Elle sent que quelque chose la pique. Elle passe la main sous sa fesse et récupère une petite lance de plastique – pas plus longue que son doigt –, ce qui n'a rien d'étonnant : elle trouve sans arrêt de minuscules armes de ce genre dans les endroits les plus inattendus.

— Tu as perdu une lance ? demande-t-elle. À moins que ce ne soit un sceptre ?

Sans répondre, Lincoln prend le petit objet de plastique qu'elle lui présente dans le creux de sa paume. Il n'attendait apparemment que l'occasion de s'asseoir sur ses genoux parce qu'il se retourne et s'installe confortablement sur le siège naturel offert par sa mère. Il n'y a pas un grain de sable accroché à ses vêtements. Il est du genre soigneux ; il n'a jamais aimé la peinture avec les doigts.

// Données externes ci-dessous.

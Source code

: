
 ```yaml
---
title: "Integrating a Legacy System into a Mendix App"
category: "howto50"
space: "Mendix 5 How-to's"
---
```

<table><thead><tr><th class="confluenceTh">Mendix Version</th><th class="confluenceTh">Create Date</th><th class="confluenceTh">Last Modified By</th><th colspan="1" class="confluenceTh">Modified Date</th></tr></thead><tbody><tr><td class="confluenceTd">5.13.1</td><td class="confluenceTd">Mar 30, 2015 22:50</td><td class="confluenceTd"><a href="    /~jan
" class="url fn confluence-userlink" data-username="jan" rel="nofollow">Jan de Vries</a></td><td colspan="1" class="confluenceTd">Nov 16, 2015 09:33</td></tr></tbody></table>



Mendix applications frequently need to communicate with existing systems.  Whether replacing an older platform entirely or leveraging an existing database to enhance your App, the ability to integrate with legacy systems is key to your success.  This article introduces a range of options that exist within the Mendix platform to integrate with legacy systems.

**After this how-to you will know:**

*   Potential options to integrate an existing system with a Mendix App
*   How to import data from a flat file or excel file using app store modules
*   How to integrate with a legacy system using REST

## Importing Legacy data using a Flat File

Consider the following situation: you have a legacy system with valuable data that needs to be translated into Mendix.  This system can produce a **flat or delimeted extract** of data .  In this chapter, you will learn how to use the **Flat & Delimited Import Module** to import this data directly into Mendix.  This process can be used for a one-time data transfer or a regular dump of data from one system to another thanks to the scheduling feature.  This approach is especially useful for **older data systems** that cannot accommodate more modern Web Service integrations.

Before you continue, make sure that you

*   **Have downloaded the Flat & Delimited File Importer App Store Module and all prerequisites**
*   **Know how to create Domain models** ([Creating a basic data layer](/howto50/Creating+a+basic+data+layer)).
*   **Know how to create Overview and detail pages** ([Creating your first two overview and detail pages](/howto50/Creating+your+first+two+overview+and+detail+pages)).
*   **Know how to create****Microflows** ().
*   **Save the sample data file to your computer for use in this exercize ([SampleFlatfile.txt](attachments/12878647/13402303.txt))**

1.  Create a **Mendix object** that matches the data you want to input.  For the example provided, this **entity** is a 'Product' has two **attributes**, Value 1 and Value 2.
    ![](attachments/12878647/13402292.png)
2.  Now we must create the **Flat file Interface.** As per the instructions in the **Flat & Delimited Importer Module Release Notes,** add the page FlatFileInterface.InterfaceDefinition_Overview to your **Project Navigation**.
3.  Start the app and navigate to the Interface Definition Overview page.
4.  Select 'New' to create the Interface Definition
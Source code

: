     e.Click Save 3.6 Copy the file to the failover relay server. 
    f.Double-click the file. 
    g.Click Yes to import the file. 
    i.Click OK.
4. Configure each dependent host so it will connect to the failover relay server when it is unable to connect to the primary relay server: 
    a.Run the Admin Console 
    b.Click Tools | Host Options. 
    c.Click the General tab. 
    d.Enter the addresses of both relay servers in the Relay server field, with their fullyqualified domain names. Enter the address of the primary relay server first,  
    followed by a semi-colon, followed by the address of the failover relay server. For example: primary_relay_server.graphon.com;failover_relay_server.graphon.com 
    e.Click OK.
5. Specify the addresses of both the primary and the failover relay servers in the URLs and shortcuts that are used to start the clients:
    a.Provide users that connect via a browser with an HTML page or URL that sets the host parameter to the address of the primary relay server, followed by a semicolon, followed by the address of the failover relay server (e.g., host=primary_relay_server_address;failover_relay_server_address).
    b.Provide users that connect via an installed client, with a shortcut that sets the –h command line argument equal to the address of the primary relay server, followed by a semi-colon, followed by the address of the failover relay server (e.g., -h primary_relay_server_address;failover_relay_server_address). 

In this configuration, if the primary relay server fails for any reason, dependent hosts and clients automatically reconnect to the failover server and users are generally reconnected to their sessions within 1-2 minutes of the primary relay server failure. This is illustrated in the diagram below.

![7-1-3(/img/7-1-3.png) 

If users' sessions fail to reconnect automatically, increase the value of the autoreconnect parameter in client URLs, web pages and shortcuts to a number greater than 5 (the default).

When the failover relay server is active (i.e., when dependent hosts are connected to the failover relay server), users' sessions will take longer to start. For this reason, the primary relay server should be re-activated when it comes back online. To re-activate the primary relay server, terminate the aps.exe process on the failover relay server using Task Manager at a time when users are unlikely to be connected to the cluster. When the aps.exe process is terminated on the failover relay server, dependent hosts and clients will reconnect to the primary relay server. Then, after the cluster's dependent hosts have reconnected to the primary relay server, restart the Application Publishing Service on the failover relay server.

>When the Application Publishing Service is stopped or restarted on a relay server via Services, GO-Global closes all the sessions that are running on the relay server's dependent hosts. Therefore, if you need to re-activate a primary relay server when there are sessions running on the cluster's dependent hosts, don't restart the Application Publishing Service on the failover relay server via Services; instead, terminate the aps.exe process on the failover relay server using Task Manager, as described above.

— Tu veux un nez, maman ? propose-t-il.

— J'en ai déjà un, répond-elle.

— Tu en veux un en plus ?

— Ça ne se refuse pas !

Il repousse ses cheveux bruns et bouclés de son front ; ils mériteraient un bon coup de ciseaux. La mère et le fils sont à l'abri d'un toit de bois soutenu par des poteaux ronds, mais tout autour d'eux le vent qui souffle dans les arbres provoque une pluie de feuilles et fait jouer les branches, composant une marqueterie d'ombre et de lumière sur le gravier gris.

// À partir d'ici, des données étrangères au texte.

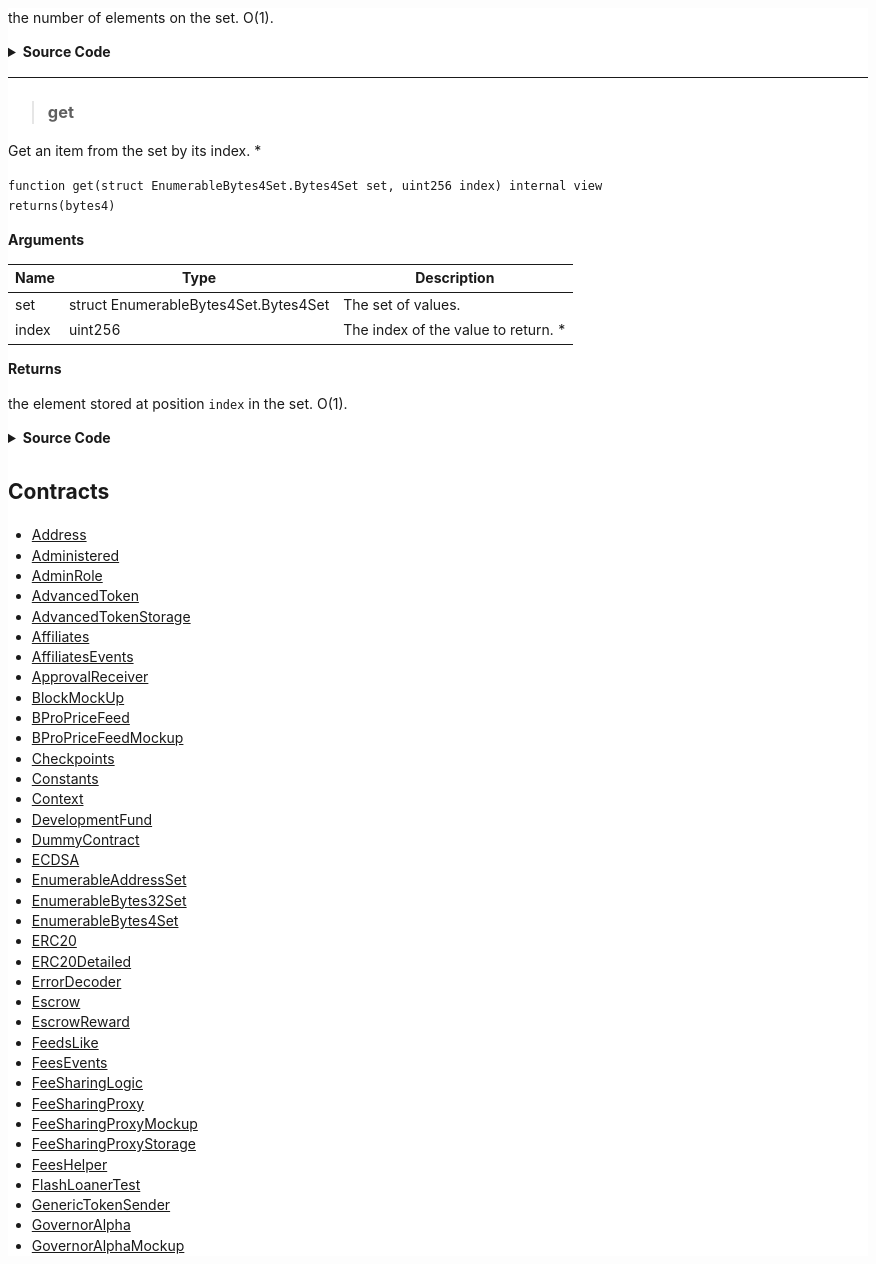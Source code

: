 the number of elements on the set. O(1).

<details><summary><strong>Source Code</strong></summary></details>

---    

> ### get

Get an item from the set by its index.
	 *

```solidity
function get(struct EnumerableBytes4Set.Bytes4Set set, uint256 index) internal view
returns(bytes4)
```

**Arguments**

| Name        | Type           | Description  |
| ------------- |------------- | -----|
| set | struct EnumerableBytes4Set.Bytes4Set | The set of values. | 
| index | uint256 | The index of the value to return. 	 * | 

**Returns**

the element stored at position `index` in the set. O(1).

<details><summary><strong>Source Code</strong></summary></details>

## Contracts

* [Address](Address.md)
* [Administered](Administered.md)
* [AdminRole](AdminRole.md)
* [AdvancedToken](AdvancedToken.md)
* [AdvancedTokenStorage](AdvancedTokenStorage.md)
* [Affiliates](Affiliates.md)
* [AffiliatesEvents](AffiliatesEvents.md)
* [ApprovalReceiver](ApprovalReceiver.md)
* [BlockMockUp](BlockMockUp.md)
* [BProPriceFeed](BProPriceFeed.md)
* [BProPriceFeedMockup](BProPriceFeedMockup.md)
* [Checkpoints](Checkpoints.md)
* [Constants](Constants.md)
* [Context](Context.md)
* [DevelopmentFund](DevelopmentFund.md)
* [DummyContract](DummyContract.md)
* [ECDSA](ECDSA.md)
* [EnumerableAddressSet](EnumerableAddressSet.md)
* [EnumerableBytes32Set](EnumerableBytes32Set.md)
* [EnumerableBytes4Set](EnumerableBytes4Set.md)
* [ERC20](ERC20.md)
* [ERC20Detailed](ERC20Detailed.md)
* [ErrorDecoder](ErrorDecoder.md)
* [Escrow](Escrow.md)
* [EscrowReward](EscrowReward.md)
* [FeedsLike](FeedsLike.md)
* [FeesEvents](FeesEvents.md)
* [FeeSharingLogic](FeeSharingLogic.md)
* [FeeSharingProxy](FeeSharingProxy.md)
* [FeeSharingProxyMockup](FeeSharingProxyMockup.md)
* [FeeSharingProxyStorage](FeeSharingProxyStorage.md)
* [FeesHelper](FeesHelper.md)
* [FlashLoanerTest](FlashLoanerTest.md)
* [GenericTokenSender](GenericTokenSender.md)
* [GovernorAlpha](GovernorAlpha.md)
* [GovernorAlphaMockup](GovernorAlphaMockup.md)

— Où est-ce que tu trouves ces nez en plus ? demande-t-elle.

— Au magasin de nez.

Elle rit, s'appuie des deux mains sur le sol meuble, collant. D'une pichenette, elle déloge quelques grains humides sous ses ongles. L'Aire de fouille des dinosaures est toujours un endroit humide et frais où le soleil n'arrive jamais. Pourtant, malgré le sable et les feuilles sur sa jupe, c'est peut-être son coin préféré du zoo – à l'écart des allées principales, après le manège, la Ménagerie pour les petits et les volières des coqs, au-delà de la parcelle boisée envahie par les herbes folles simplement signalée par la pancarte ZONE FORESTIÈRE. Des sentiers étroits couverts de gravier serpentent entre les arbres, les rochers et les habitats de quelques animaux isolés : un vautour dans une cabane où traîne, allez savoir pourquoi, une camionnette rouillée ; une chouette qui louche sur un jouet à mâcher suspendu ; des dindes sauvages perpétuellement couchées, immobiles, au point que Joan se demande si elles ont vraiment des pattes. Elle imagine une facétie de chasseur cruel, qui arborerait en trophée un collier composé de pattes de dinde.

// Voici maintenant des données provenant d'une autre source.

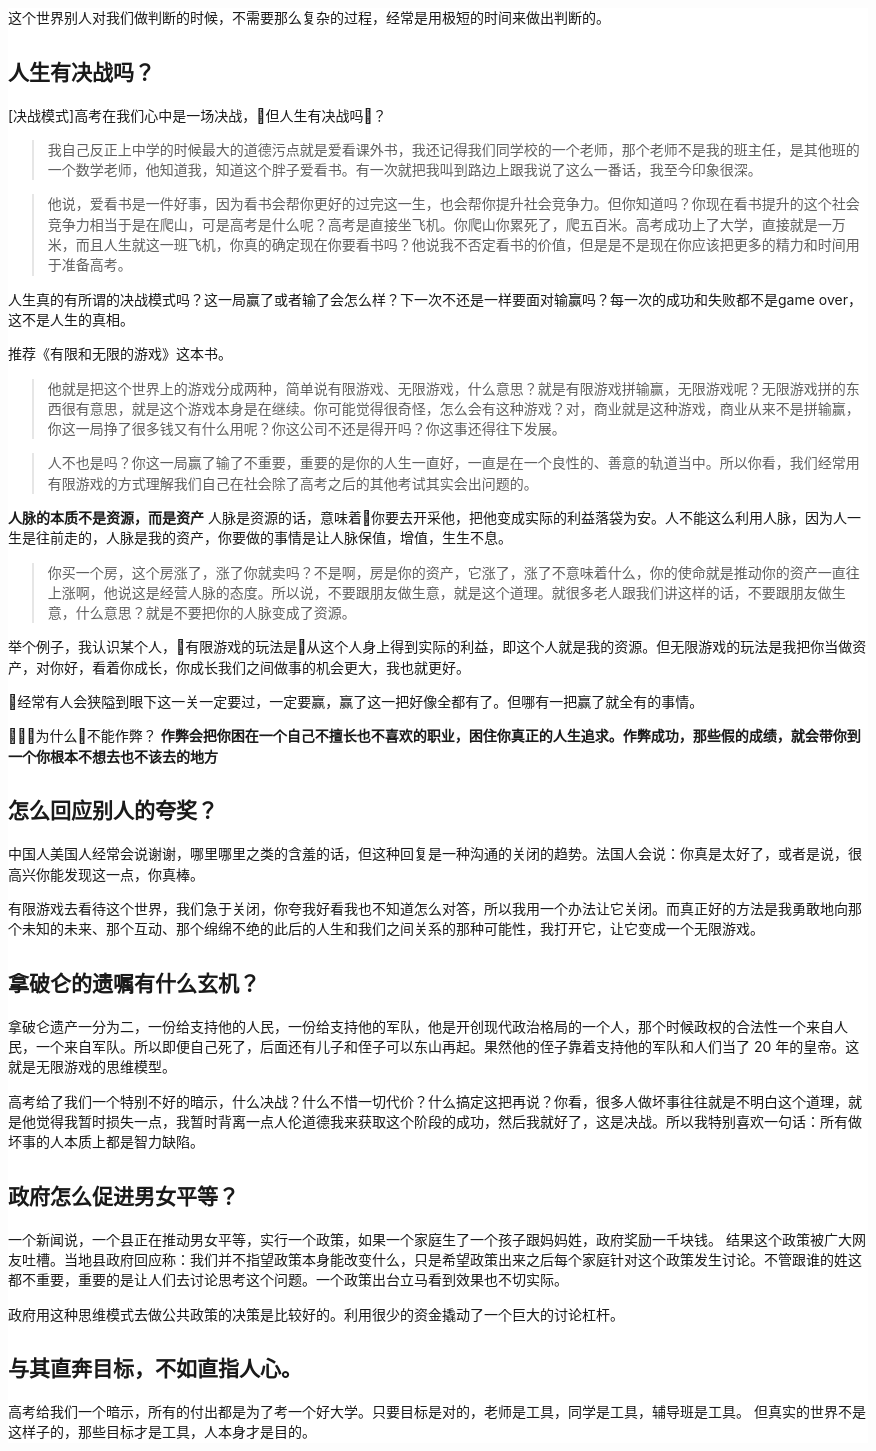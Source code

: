 这个世界别人对我们做判断的时候，不需要那么复杂的过程，经常是用极短的时间来做出判断的。

## 人生有决战吗？

[决战模式]高考在我们心中是一场决战，但人生有决战吗？
> 我自己反正上中学的时候最大的道德污点就是爱看课外书，我还记得我们同学校的一个老师，那个老师不是我的班主任，是其他班的一个数学老师，他知道我，知道这个胖子爱看书。有一次就把我叫到路边上跟我说了这么一番话，我至今印象很深。

> 他说，爱看书是一件好事，因为看书会帮你更好的过完这一生，也会帮你提升社会竞争力。但你知道吗？你现在看书提升的这个社会竞争力相当于是在爬山，可是高考是什么呢？高考是直接坐飞机。你爬山你累死了，爬五百米。高考成功上了大学，直接就是一万米，而且人生就这一班飞机，你真的确定现在你要看书吗？他说我不否定看书的价值，但是是不是现在你应该把更多的精力和时间用于准备高考。

人生真的有所谓的决战模式吗？这一局赢了或者输了会怎么样？下一次不还是一样要面对输赢吗？每一次的成功和失败都不是game over，这不是人生的真相。

推荐《有限和无限的游戏》这本书。
> 他就是把这个世界上的游戏分成两种，简单说有限游戏、无限游戏，什么意思？就是有限游戏拼输赢，无限游戏呢？无限游戏拼的东西很有意思，就是这个游戏本身是在继续。你可能觉得很奇怪，怎么会有这种游戏？对，商业就是这种游戏，商业从来不是拼输赢，你这一局挣了很多钱又有什么用呢？你这公司不还是得开吗？你这事还得往下发展。

> 人不也是吗？你这一局赢了输了不重要，重要的是你的人生一直好，一直是在一个良性的、善意的轨道当中。所以你看，我们经常用有限游戏的方式理解我们自己在社会除了高考之后的其他考试其实会出问题的。

**人脉的本质不是资源，而是资产**
人脉是资源的话，意味着你要去开采他，把他变成实际的利益落袋为安。人不能这么利用人脉，因为人一生是往前走的，人脉是我的资产，你要做的事情是让人脉保值，增值，生生不息。
> 你买一个房，这个房涨了，涨了你就卖吗？不是啊，房是你的资产，它涨了，涨了不意味着什么，你的使命就是推动你的资产一直往上涨啊，他说这是经营人脉的态度。所以说，不要跟朋友做生意，就是这个道理。就很多老人跟我们讲这样的话，不要跟朋友做生意，什么意思？就是不要把你的人脉变成了资源。

举个例子，我认识某个人，有限游戏的玩法是从这个人身上得到实际的利益，即这个人就是我的资源。但无限游戏的玩法是我把你当做资产，对你好，看着你成长，你成长我们之间做事的机会更大，我也就更好。

经常有人会狭隘到眼下这一关一定要过，一定要赢，赢了这一把好像全都有了。但哪有一把赢了就全有的事情。

为什么不能作弊？
**作弊会把你困在一个自己不擅长也不喜欢的职业，困住你真正的人生追求。作弊成功，那些假的成绩，就会带你到一个你根本不想去也不该去的地方**

## 怎么回应别人的夸奖？

中国人美国人经常会说谢谢，哪里哪里之类的含羞的话，但这种回复是一种沟通的关闭的趋势。法国人会说：你真是太好了，或者是说，很高兴你能发现这一点，你真棒。

有限游戏去看待这个世界，我们急于关闭，你夸我好看我也不知道怎么对答，所以我用一个办法让它关闭。而真正好的方法是我勇敢地向那个未知的未来、那个互动、那个绵绵不绝的此后的人生和我们之间关系的那种可能性，我打开它，让它变成一个无限游戏。

## 拿破仑的遗嘱有什么玄机？

拿破仑遗产一分为二，一份给支持他的人民，一份给支持他的军队，他是开创现代政治格局的一个人，那个时候政权的合法性一个来自人民，一个来自军队。所以即便自己死了，后面还有儿子和侄子可以东山再起。果然他的侄子靠着支持他的军队和人们当了 20 年的皇帝。这就是无限游戏的思维模型。

高考给了我们一个特别不好的暗示，什么决战？什么不惜一切代价？什么搞定这把再说？你看，很多人做坏事往往就是不明白这个道理，就是他觉得我暂时损失一点，我暂时背离一点人伦道德我来获取这个阶段的成功，然后我就好了，这是决战。所以我特别喜欢一句话：所有做坏事的人本质上都是智力缺陷。

## 政府怎么促进男女平等？
一个新闻说，一个县正在推动男女平等，实行一个政策，如果一个家庭生了一个孩子跟妈妈姓，政府奖励一千块钱。
结果这个政策被广大网友吐槽。当地县政府回应称：我们并不指望政策本身能改变什么，只是希望政策出来之后每个家庭针对这个政策发生讨论。不管跟谁的姓这都不重要，重要的是让人们去讨论思考这个问题。一个政策出台立马看到效果也不切实际。

政府用这种思维模式去做公共政策的决策是比较好的。利用很少的资金撬动了一个巨大的讨论杠杆。

## 与其直奔目标，不如直指人心。
高考给我们一个暗示，所有的付出都是为了考一个好大学。只要目标是对的，老师是工具，同学是工具，辅导班是工具。
但真实的世界不是这样子的，那些目标才是工具，人本身才是目的。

Elle aime l'étrangeté, le côté désordonné de ces bois qui font régulièrement l'objet de tentatives hasardeuses pour leur donner un air de parc d'attractions. En ce moment, une tyrolienne est tendue entre les arbres, mais elle ne voit jamais personne l'utiliser. Elle se rappelle avoir découvert, il y a quelques années, des animatroniques en forme de dinosaures, et une autre fois un parcours hanté où surgissaient des fantômes. On détecte encore des traces d'aménagements plus anciens : de gros blocs de pierre – réels ou pas –, des palissades de rondins fendus et une cabane de trappeur. Rien de tout cela n'a de finalité évidente. Des bassins de ciment vides ont peut-être servi d'abreuvoirs à de gros mammifères. On remarque des traces éparses de parcours nature, une signalisation aléatoire qui donne l'impression d'une promenade plus improvisée que guidée – un arbre porte la plaque SASSAFRAS tandis que la vingtaine d'autres qui l'entourent sont anonymes.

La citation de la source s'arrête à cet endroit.